> _AIM OF THE TASK_: Which lines of the listing hold the string "complete"? Show each of them.

> _DATA FOR ANALYSIS_:
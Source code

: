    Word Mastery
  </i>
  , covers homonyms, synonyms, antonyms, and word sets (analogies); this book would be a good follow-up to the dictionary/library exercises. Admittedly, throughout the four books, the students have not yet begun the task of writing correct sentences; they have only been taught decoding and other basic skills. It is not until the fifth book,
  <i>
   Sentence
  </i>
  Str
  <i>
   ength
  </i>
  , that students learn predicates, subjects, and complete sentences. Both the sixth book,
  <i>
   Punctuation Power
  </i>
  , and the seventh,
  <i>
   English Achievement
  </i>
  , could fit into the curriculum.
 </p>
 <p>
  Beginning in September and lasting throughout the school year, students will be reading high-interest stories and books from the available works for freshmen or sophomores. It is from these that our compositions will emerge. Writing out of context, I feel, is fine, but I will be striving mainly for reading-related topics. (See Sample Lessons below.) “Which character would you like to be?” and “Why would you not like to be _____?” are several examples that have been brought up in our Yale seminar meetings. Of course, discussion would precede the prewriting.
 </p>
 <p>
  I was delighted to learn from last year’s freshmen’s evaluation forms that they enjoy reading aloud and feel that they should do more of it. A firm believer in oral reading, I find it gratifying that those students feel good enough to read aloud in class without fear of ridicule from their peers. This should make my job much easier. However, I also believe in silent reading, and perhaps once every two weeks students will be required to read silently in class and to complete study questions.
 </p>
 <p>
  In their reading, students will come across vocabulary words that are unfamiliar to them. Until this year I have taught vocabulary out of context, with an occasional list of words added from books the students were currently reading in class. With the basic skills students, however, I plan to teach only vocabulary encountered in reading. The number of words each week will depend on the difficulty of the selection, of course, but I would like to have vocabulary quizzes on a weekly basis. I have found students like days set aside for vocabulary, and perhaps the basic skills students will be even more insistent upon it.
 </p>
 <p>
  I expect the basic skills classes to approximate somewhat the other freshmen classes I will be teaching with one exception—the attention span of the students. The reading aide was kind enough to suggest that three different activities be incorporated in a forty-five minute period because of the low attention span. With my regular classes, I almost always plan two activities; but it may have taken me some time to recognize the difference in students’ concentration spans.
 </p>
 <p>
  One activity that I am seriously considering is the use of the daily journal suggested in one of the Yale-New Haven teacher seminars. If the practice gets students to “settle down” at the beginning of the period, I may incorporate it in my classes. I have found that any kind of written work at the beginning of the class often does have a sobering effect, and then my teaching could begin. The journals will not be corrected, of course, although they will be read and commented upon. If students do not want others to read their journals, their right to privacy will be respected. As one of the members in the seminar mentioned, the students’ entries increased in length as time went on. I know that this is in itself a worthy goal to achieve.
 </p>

> _RESPONSE TO THIS TASK_:
  , that students learn predicates, subjects, and complete sentences. Both the sixth book,
  I was delighted to learn from last year’s freshmen’s evaluation forms that they enjoy reading aloud and feel that they should do more of it. A firm believer in oral reading, I find it gratifying that those students feel good enough to read aloud in class without fear of ridicule from their peers. This should make my job much easier. However, I also believe in silent reading, and perhaps once every two weeks students will be required to read silently in class and to complete study questions.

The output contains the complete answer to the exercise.